The rain provided crystalline slashes across the landscape and by the time I arrived back at the entrance to the service road, I was soaked through. Having navigated my way through the relentless thicket, I felt duly inspired to loose one final mystery before my return, so I headed further down until I reached the next road. It wasn’t long before I was second guessing myself, as another thunder clap seemed to stop just short of my back pocket.

Mountain Range

I headed back, jumping small puddles and giving myself to the wading ponds that could not be avoided. I felt the density of those hovering clouds in my pores and it almost made me forget the lightning snaps, which had become more persistent now. I traversed the last quarter mile at a steady pace, and just as I was approaching the entrance to our cottage, I saw them.

A family of deer stood about twenty five yards off to my right. I stopped in my tracks and the five of us just stared at each other. We spoke not a word, and yet, we said a million different things. And in that moment, in the middle of that caterwaul of fire and rain, the universe was having its way.


45 thoughts on “Three Days In Woodstock

  1. B,
    How much fun is it to read your wonderful words… even if they are lacking “U’s” all over the place. But ‘sawright, yanno? You Yanks needed to prove to the British that you were no longer under their rule. If all it took was dropping the letter here and there, more power to ya 😉
    Somehow, when I read your descriptions, I am immediately transported back to that beautiful little nook in the mountains and can see it so well. You do have that gift.
    As for running in the rain – I’m all for it… thunder and lightening? Not so much. Glad you were not chosen as a bullseye…
    Thanks for bringing me right back there.
    And truly. Perfect choice of song to go with your wild run!

    Thunderclaps and lightening bolts to help you dance your way back

    Liked by 1 person

    • Q,
      I couldn’t have made the hike, much less that run, without a most sublime frittata that fueled me into the late afternoon!
      We Americans abide by this “U” ban on account of the fact that we get taxed up the ass. For everything! And, it could be argued, that representation is not always a matter of course. Imagine that! So yeah . . our mostly “u”-less society is probably more about changing the subject.
      And de nada! It’s the least I could do. And those captures . . they were pretty brilliant! That photographer has mad skills.



  2. Thank you for this … I too love to run in the rain. For me it is simply an act of rebellion against the lessons of childhood and the cautious among us who would never do such a thing. Run in the rain? Why? Because, it is there. You have done a much better job of describing the beauty of it as well. It’s like the few times I get to spend time in the snow — there is such a peacefulness and quiet to the mountains when it is snowing. Running in the rain has a quality to it as well — there’s something about the rain that cleanses, purifies, that helps release the tensions that permeate so much of the rest of our existence.

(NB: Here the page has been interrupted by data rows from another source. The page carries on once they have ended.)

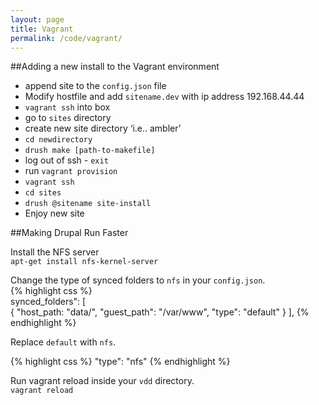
 ```yaml
---
layout: page
title: Vagrant
permalink: /code/vagrant/
---
```


##Adding a new install to the Vagrant environment

   * append site to the `config.json` file
   * Modify hostfile and add `sitename.dev` with ip address 192.168.44.44
   * `vagrant ssh` into box
   * go to `sites` directory
   * create new site directory ‘i.e.. ambler’
   * `cd newdirectory`
   * `drush make [path-to-makefile]`
   * log out of ssh - `exit`
   * run `vagrant provision`
   * `vagrant ssh`
   * `cd sites`
   * `drush @sitename site-install`
   * Enjoy new site

##Making Drupal Run Faster

Install the NFS server   
`apt-get install nfs-kernel-server`

Change the type of synced folders to `nfs` in your `config.json`.   
{% highlight css %}   
synced_folders": [   
 {
  "host_path: "data/",
  "guest_path": "/var/www",
  "type": "default"
 }
],
{% endhighlight %}

Replace `default` with `nfs`.

{% highlight css %}
  "type": "nfs"
{% endhighlight %}

Run vagrant reload inside your `vdd` directory.   
`vagrant reload`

    Once I went for a run in my neighborhood as the rain began to fall. The weather turned into a thunder storm and while the lightning and thunder were still far off, I certainly cut my run short. I’m willing to rebel only so much.

    Liked by 2 people

    • King,
      I think that’s just it, there is a cleansing quality to running in the rain. It’s a matter of breaking free from all that tension and just releasing yourself to the natural effects of a good rain.
      As for the thunder storm that ensued, I don’t make it a habit to run in those, but on this occasion I just went with it once I was out there.

      Thanks for the wonderful thoughts, King!

      Liked by 2 people

    • You ain’t wrong, lol.
      The thought crossed my mind, believe me. But once I was out there, it was just a matter of focusing on the running. Not becoming french toast? That was up to the fates.